Revisiting the 1.2% off-chain burn tax by statistically accessing its' viability

Statistically testing different off-chain burn taxes (percentages) with the help of exchanges/Binance to determine the off-chain burn taxe’s applicability or lack thereof and which burn percentage is the most reliable/stable.

Without burning significant chunks of the available supply, the chain will not improve and won’t attract new investors/money inflow which will cause development funds to be lower. Expecting Binance to pay for the burns for years to come and funding the development has been shown not to work.

Following Binance’s announcement regarding their reduction of burn contributions and taking the discussion about the different burn tax percentages as well as funding concerns into consideration I would like to propose the following idea:

The 1.2% tax that was originally expected to be applied from the side of Binance and other exchanges towards off-chain burns was dismissed by CZ mainly because other exchanges were not ready to apply the tax and it was expected it would drop the trading volume significantly (without any evidence for this being the case).
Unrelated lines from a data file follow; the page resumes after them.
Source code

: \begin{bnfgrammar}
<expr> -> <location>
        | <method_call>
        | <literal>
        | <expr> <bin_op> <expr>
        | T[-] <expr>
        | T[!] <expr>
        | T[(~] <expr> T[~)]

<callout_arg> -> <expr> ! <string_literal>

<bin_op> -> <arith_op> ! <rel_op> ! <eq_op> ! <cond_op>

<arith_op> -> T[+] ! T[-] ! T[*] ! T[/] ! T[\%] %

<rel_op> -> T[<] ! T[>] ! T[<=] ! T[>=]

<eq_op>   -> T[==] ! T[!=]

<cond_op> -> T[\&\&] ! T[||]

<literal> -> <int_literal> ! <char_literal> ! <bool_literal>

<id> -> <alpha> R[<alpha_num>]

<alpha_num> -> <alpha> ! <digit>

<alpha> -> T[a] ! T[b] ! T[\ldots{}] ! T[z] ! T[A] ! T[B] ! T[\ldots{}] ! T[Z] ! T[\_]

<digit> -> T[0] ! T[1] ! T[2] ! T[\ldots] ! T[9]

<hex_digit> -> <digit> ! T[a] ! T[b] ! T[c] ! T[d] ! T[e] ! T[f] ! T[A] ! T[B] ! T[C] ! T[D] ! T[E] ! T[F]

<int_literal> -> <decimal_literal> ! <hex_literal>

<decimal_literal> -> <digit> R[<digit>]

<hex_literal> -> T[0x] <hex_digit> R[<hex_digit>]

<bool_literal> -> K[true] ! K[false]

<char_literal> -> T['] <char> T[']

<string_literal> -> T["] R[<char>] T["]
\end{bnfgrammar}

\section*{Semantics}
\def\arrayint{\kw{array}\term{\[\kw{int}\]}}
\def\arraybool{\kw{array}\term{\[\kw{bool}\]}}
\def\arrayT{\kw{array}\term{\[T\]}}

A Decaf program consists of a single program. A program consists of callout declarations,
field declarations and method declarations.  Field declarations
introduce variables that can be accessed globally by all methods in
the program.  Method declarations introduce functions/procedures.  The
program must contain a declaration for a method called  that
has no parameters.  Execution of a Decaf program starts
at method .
I don’t doubt that the 1.2% burn tax might be too much but let’s be real: The 0.2% that was donated by Binance towards the burn doesn’t do that much either. Now with the reduction towards a 0.1% tax it is even less likely to burn significant amounts of LUNC and we are essentially dependant on Binance cooperating over years if not decades of time for this to burn significant amounts of LUNC. I do not believe that it is Binance’s job to do this and I think we also shouldn’t take these contributions for granted. There are enough members that took these contributions for granted and expect Binance to pay for the development/programming expenses, which myself just like others have been criticising weeks ago.
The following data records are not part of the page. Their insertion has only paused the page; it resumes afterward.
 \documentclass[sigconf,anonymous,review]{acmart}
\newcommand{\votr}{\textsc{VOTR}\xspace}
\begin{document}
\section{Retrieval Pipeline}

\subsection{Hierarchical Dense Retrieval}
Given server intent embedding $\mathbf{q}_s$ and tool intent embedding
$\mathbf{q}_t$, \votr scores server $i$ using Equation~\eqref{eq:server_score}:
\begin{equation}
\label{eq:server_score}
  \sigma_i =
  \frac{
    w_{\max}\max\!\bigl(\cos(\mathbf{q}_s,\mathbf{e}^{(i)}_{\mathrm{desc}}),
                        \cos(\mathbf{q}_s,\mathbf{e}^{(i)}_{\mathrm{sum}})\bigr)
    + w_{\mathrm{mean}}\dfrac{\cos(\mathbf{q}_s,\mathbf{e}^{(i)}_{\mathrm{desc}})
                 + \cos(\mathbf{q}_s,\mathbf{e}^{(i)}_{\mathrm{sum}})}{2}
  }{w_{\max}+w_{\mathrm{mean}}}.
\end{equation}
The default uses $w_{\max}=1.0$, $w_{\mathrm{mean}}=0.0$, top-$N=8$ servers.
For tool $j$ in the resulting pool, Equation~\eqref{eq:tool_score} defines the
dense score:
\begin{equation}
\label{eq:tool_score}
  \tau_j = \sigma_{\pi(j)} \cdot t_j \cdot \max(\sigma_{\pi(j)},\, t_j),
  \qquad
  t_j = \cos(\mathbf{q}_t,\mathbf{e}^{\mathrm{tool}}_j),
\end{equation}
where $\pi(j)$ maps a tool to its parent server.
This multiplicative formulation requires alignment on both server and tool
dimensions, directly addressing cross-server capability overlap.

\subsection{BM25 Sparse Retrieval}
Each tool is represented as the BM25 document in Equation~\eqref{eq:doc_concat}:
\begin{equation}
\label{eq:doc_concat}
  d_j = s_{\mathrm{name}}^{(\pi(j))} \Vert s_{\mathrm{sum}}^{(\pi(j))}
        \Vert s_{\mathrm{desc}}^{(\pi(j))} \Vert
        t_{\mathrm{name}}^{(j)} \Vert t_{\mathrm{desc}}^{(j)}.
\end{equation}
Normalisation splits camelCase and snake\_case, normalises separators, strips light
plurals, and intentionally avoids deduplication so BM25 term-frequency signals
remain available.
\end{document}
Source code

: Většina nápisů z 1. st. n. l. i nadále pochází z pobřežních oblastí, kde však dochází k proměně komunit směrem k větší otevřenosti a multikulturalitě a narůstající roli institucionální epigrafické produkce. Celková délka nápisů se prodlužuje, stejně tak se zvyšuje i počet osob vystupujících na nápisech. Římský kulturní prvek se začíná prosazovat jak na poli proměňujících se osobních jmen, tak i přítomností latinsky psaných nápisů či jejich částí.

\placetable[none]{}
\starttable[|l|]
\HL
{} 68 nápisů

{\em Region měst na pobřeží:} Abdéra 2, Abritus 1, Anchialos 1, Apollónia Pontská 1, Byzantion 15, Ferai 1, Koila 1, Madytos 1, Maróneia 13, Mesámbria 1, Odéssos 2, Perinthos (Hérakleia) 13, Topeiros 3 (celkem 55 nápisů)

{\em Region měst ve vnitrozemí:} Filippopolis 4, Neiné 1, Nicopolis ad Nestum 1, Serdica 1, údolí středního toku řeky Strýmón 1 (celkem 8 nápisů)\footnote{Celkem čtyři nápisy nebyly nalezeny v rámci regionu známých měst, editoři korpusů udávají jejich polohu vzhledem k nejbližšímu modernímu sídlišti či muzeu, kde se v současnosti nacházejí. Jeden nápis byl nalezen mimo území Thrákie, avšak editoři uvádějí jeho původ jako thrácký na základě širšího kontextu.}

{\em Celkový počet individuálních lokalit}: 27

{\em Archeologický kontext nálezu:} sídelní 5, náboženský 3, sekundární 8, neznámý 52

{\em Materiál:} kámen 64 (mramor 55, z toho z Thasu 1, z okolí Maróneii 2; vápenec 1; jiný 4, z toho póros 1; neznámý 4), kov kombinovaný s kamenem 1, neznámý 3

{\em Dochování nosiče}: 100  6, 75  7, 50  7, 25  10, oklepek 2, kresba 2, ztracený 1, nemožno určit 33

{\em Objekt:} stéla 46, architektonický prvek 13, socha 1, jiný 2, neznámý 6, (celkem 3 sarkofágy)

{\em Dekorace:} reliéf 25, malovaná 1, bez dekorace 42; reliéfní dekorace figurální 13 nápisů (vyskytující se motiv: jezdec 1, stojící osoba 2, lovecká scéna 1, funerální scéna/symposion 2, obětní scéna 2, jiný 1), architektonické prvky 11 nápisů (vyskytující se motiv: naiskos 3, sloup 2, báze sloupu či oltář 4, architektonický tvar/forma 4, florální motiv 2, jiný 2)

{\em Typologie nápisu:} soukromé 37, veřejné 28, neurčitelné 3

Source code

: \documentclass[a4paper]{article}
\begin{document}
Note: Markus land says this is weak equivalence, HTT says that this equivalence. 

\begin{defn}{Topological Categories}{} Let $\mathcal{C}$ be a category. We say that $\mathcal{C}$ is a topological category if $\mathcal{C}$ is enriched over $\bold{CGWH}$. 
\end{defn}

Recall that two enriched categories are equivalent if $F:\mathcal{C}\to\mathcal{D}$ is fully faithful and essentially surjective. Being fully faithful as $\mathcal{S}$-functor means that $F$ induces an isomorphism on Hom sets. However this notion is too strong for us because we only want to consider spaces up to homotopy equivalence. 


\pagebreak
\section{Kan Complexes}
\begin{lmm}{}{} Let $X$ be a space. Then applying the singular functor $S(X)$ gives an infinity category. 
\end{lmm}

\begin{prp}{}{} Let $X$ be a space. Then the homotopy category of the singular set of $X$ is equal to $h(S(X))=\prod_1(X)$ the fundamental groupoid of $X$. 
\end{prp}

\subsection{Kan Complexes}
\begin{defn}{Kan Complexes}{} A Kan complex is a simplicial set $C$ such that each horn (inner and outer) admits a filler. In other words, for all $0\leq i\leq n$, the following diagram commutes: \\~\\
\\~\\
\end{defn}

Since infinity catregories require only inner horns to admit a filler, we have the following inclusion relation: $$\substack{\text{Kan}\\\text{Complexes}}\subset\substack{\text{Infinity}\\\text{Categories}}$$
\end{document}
This is why I suggest that the community members that have been in contact with Binance ask Binance for the following: Could it be possible for Binance to implement off-chain burns that are charged additionally to their trading fee (that they may or may not be contributing voluntarily in the future) and test how different taxes actually effect trading volume in real life. I doubt that the effect is really as negative as expected. The main reason for expecting this is especially as a lot of people that buy LUNC on spot pairs are likely to hold their LUNC for a while if not even years to come (I know I do) and therefore don’t care about the tax as they expect significantly higher returns don the line and are willing to pay the additional tax just for the “opportunity” to be investing in LUNC. The burn tax may be reduced on margin trades if needed but it first needs to analysed and tested whether this actually effects the trading volume and not just “assumed”, as this seems like a simple excuse and the community accepted it!
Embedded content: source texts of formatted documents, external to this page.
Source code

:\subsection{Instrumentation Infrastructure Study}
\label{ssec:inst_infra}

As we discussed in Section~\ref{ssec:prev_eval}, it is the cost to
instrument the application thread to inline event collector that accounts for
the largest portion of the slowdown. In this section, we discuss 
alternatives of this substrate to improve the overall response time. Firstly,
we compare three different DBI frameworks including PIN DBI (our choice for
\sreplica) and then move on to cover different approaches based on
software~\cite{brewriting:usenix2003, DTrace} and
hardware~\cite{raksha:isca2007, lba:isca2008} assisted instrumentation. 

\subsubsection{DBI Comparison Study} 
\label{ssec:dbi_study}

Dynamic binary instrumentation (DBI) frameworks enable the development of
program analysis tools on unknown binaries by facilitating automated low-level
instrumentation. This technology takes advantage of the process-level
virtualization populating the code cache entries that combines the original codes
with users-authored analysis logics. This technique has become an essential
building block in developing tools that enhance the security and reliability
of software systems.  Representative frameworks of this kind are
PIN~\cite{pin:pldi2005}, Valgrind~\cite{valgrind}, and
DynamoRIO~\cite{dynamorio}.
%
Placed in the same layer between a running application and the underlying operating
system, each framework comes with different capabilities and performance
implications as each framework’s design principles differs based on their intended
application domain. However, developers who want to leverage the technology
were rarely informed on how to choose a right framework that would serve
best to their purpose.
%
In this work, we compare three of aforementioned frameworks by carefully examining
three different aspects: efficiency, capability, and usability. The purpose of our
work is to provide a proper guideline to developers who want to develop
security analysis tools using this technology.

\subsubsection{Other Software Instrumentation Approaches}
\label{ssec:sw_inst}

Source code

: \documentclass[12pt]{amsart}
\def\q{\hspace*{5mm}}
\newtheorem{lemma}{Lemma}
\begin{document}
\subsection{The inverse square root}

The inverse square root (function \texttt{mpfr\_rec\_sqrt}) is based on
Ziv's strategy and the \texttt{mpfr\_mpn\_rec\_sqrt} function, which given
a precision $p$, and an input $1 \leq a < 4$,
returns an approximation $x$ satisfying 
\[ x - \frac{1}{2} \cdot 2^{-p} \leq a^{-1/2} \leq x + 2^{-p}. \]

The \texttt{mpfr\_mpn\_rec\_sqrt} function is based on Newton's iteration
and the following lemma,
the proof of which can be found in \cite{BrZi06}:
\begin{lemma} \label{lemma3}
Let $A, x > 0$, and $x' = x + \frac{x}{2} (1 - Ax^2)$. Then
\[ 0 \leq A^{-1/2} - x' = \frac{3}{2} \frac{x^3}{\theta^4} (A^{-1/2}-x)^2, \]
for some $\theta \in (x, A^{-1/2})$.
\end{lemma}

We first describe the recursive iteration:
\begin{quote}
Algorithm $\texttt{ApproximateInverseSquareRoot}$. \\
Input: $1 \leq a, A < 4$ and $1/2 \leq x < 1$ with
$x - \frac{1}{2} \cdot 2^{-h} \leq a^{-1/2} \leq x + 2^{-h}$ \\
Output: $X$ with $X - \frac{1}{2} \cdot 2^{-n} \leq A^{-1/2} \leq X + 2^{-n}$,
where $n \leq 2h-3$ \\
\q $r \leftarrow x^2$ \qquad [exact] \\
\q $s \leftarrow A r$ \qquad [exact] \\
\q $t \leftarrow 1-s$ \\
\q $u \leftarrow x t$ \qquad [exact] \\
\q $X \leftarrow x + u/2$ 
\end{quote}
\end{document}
The reality is that yes, a 1.2% burn tax might be too much but it might be possible to charge an additional 0.2%-0.5% without Binance running the risk of losing customers. This needs to be tested! You might say: “Why would Binance want to do this?” => They hold LUNC themselves, could buy additional LUNC as an investment that will appreciate in value and gain marketing exposure as the exchange that “saved” LUNC. As much as I agree with continually developing the chain it needs to be remembered that this chain was fully functional until a couple of months ago! Yes certain improvements need to be made but without new money inflow and massive burns nothing will improve and we can’t expect Binance to be funding the development of the chain.